Volunteering and Guilt

August 23, 2007

I have been mulling over this whole concept of volunteering to do something, especially for a social cause. Every person has a regular life, and beyond that, sometimes volunteers time, or money, or effort, or all three, to something which is of deep interest.

Most social organizations are strapped for funds and they benefit from voluntary work; it is a win-win situation both ways.

Having said that, I find some drawbacks to the situation.

Volunteering, by its very nature,cannot equal the deep commitment that one gives to the primary job, and so the core group of the social organization has to contend with a contribution that can be very erratic in both quality and quantity. Added to that is the difficulty that some people do voluntary work as nominally as possible and try to garner publicity that way! The regular people, who take care of the slog work, are forgotten, and the celebrity who comes to spend one day at the organization gets the limelight. Even the non-celebrity volunteers sometimes feel that their efforts are not appreciated equally.

And then there is this whole process of “guilt-tripping” everyone to be a contributor or a volunteer. Look at the ads of any social organization. Far more than positive messages are the negative ones that lay the guilt on with spades. “Turn this page and you are committing this child to a life of penury”, it says…and you have to turn the page, but you feel sad and guilty while doing so.

Then there is the guilt-tripping about participating in social initiatives. “We had a protest against xyz,” an email recently said. “Where were you? It is so easy for you to sit at home saying how good our cause is.” I found that SO negative. I may not be able to join in the protest for various, very valid reasons. During one protest that took place on two Saturdays…the first time I was out of town, the second time, my neighbour’s father died and I was in the hospital. Why must people assume that your reasons for not participating must be somehow ignoble? Why not give someone the benefit of the doubt?

I do agree that it is very difficult to get people to participate in such activities, but surely there should be a better way of getting them to do so rather than piling guilt and shame on their heads. And the irony is that the only ones who will feel the guilt is the ones who do want to volunteer; the others will quite blithely “turn the page”.

And I feel another thing which core workers for one social initiative forget, is that the average individual has many facets and gets approached for many different activities. And yes, a good-hearted person whose social conscience is active, would like to contribute to many things.

Just in the past few days, for example, I met someone who is working to integrate puppetry as a form of communication; someone who is helping tribals who are being expelled from their ancestral land; got an appeal for volunteers for blind students preparing for their exams and also from people who are trying to bring theatre into schools; talked to someone who runs a centre for autistic children, spoke to people who are worried about the environment in my city, tried to do something about documenting the threat to wildlife; chatted with someone about the hardships faced by women prisoners in our jails, and read about people who try and make slum children’s lives better.

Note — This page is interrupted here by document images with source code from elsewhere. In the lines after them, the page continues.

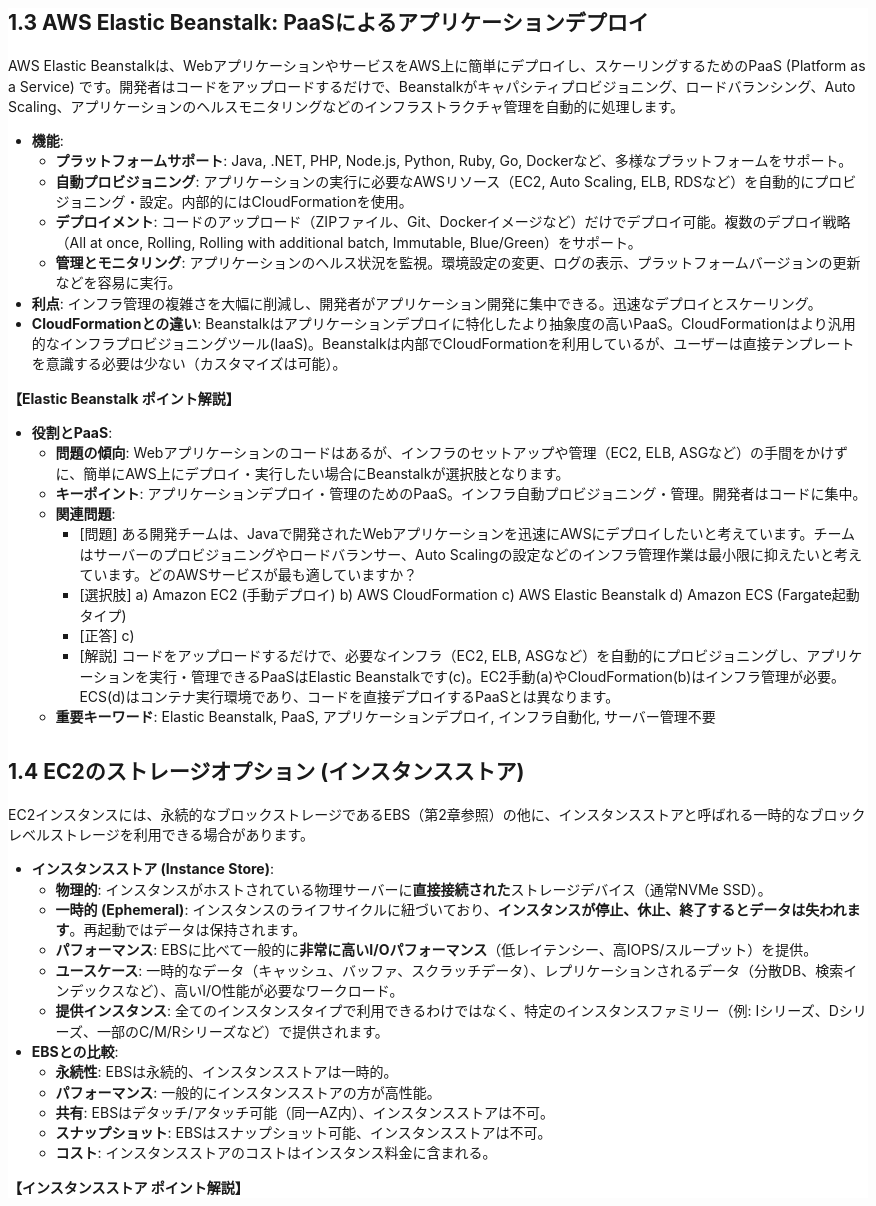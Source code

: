 ## 1.3 AWS Elastic Beanstalk: PaaSによるアプリケーションデプロイ
AWS Elastic Beanstalkは、WebアプリケーションやサービスをAWS上に簡単にデプロイし、スケーリングするためのPaaS (Platform as a Service) です。開発者はコードをアップロードするだけで、Beanstalkがキャパシティプロビジョニング、ロードバランシング、Auto Scaling、アプリケーションのヘルスモニタリングなどのインフラストラクチャ管理を自動的に処理します。

* **機能**:
    * **プラットフォームサポート**: Java, .NET, PHP, Node.js, Python, Ruby, Go, Dockerなど、多様なプラットフォームをサポート。
    * **自動プロビジョニング**: アプリケーションの実行に必要なAWSリソース（EC2, Auto Scaling, ELB, RDSなど）を自動的にプロビジョニング・設定。内部的にはCloudFormationを使用。
    * **デプロイメント**: コードのアップロード（ZIPファイル、Git、Dockerイメージなど）だけでデプロイ可能。複数のデプロイ戦略（All at once, Rolling, Rolling with additional batch, Immutable, Blue/Green）をサポート。
    * **管理とモニタリング**: アプリケーションのヘルス状況を監視。環境設定の変更、ログの表示、プラットフォームバージョンの更新などを容易に実行。
* **利点**: インフラ管理の複雑さを大幅に削減し、開発者がアプリケーション開発に集中できる。迅速なデプロイとスケーリング。
* **CloudFormationとの違い**: Beanstalkはアプリケーションデプロイに特化したより抽象度の高いPaaS。CloudFormationはより汎用的なインフラプロビジョニングツール(IaaS)。Beanstalkは内部でCloudFormationを利用しているが、ユーザーは直接テンプレートを意識する必要は少ない（カスタマイズは可能）。

**【Elastic Beanstalk ポイント解説】**

* **役割とPaaS**:
    * **問題の傾向**: Webアプリケーションのコードはあるが、インフラのセットアップや管理（EC2, ELB, ASGなど）の手間をかけずに、簡単にAWS上にデプロイ・実行したい場合にBeanstalkが選択肢となります。
    * **キーポイント**: アプリケーションデプロイ・管理のためのPaaS。インフラ自動プロビジョニング・管理。開発者はコードに集中。
    * **関連問題**:
        * \[問題] ある開発チームは、Javaで開発されたWebアプリケーションを迅速にAWSにデプロイしたいと考えています。チームはサーバーのプロビジョニングやロードバランサー、Auto Scalingの設定などのインフラ管理作業は最小限に抑えたいと考えています。どのAWSサービスが最も適していますか？
        * \[選択肢]
            a) Amazon EC2 (手動デプロイ)
            b) AWS CloudFormation
            c) AWS Elastic Beanstalk
            d) Amazon ECS (Fargate起動タイプ)
        * \[正答] c)
        * \[解説] コードをアップロードするだけで、必要なインフラ（EC2, ELB, ASGなど）を自動的にプロビジョニングし、アプリケーションを実行・管理できるPaaSはElastic Beanstalkです(c)。EC2手動(a)やCloudFormation(b)はインフラ管理が必要。ECS(d)はコンテナ実行環境であり、コードを直接デプロイするPaaSとは異なります。
    * **重要キーワード**: Elastic Beanstalk, PaaS, アプリケーションデプロイ, インフラ自動化, サーバー管理不要

## 1.4 EC2のストレージオプション (インスタンスストア)
EC2インスタンスには、永続的なブロックストレージであるEBS（第2章参照）の他に、インスタンスストアと呼ばれる一時的なブロックレベルストレージを利用できる場合があります。

* **インスタンスストア (Instance Store)**:
    * **物理的**: インスタンスがホストされている物理サーバーに**直接接続された**ストレージデバイス（通常NVMe SSD）。
    * **一時的 (Ephemeral)**: インスタンスのライフサイクルに紐づいており、**インスタンスが停止、休止、終了するとデータは失われます**。再起動ではデータは保持されます。
    * **パフォーマンス**: EBSに比べて一般的に**非常に高いI/Oパフォーマンス**（低レイテンシー、高IOPS/スループット）を提供。
    * **ユースケース**: 一時的なデータ（キャッシュ、バッファ、スクラッチデータ）、レプリケーションされるデータ（分散DB、検索インデックスなど）、高いI/O性能が必要なワークロード。
    * **提供インスタンス**: 全てのインスタンスタイプで利用できるわけではなく、特定のインスタンスファミリー（例: Iシリーズ、Dシリーズ、一部のC/M/Rシリーズなど）で提供されます。
* **EBSとの比較**:
    * **永続性**: EBSは永続的、インスタンスストアは一時的。
    * **パフォーマンス**: 一般的にインスタンスストアの方が高性能。
    * **共有**: EBSはデタッチ/アタッチ可能（同一AZ内）、インスタンスストアは不可。
    * **スナップショット**: EBSはスナップショット可能、インスタンスストアは不可。
    * **コスト**: インスタンスストアのコストはインスタンス料金に含まれる。

**【インスタンスストア ポイント解説】**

All these causes are equally worthy; and I would like to contribute not just to one of these…but there is only so much time available to me. And I must live my own life too…and I have a right to NOT do volunteer work if I don’t want to. People tend to forget that voluntary work IS at the person’s time and convenience, and often pull a face when the volunteer says, sorry, I can’t make it tomorrow. When I cannot make it for a protest, I am made to feel extremely guilty about having a life apart from the protest. This sometimes has the unfortunate effect of alienating the volunteer from the cause altogether. Volunteering cannot be the same as a full-time job for the cause.

And what I also find irritating is that if I donate money, sometimes, instead of thanks, all I get is “it’s so easy to give money but there is nobody to do the actual work.” And if I donate my time and effort, I am also expected to donate money as well. Every time I spend time on a project, I am asked to buy things I will never use, and am ridden with guilt if I don’t.

It is also difficult if the volunteer’s strengths are not utilized; a disorganized voluntary effort is really a waste. I recently went to help with some rescued birds; I have handled birds, and wanted to help with dosing them and treating them. But what I was doing was… nailing mesh to cage frames, which I certainly cannot do well at all.

But having volunteered, I do realize just how tough some of these social initiatives are, and really can’t blame the people involved with them for using all the methods they can, to get people to come in and help! So I guess it is six of the one and half a dozen of the other…it is I who must choose how and what I will volunteer…and prevent myself from being loaded with guilt about the rest.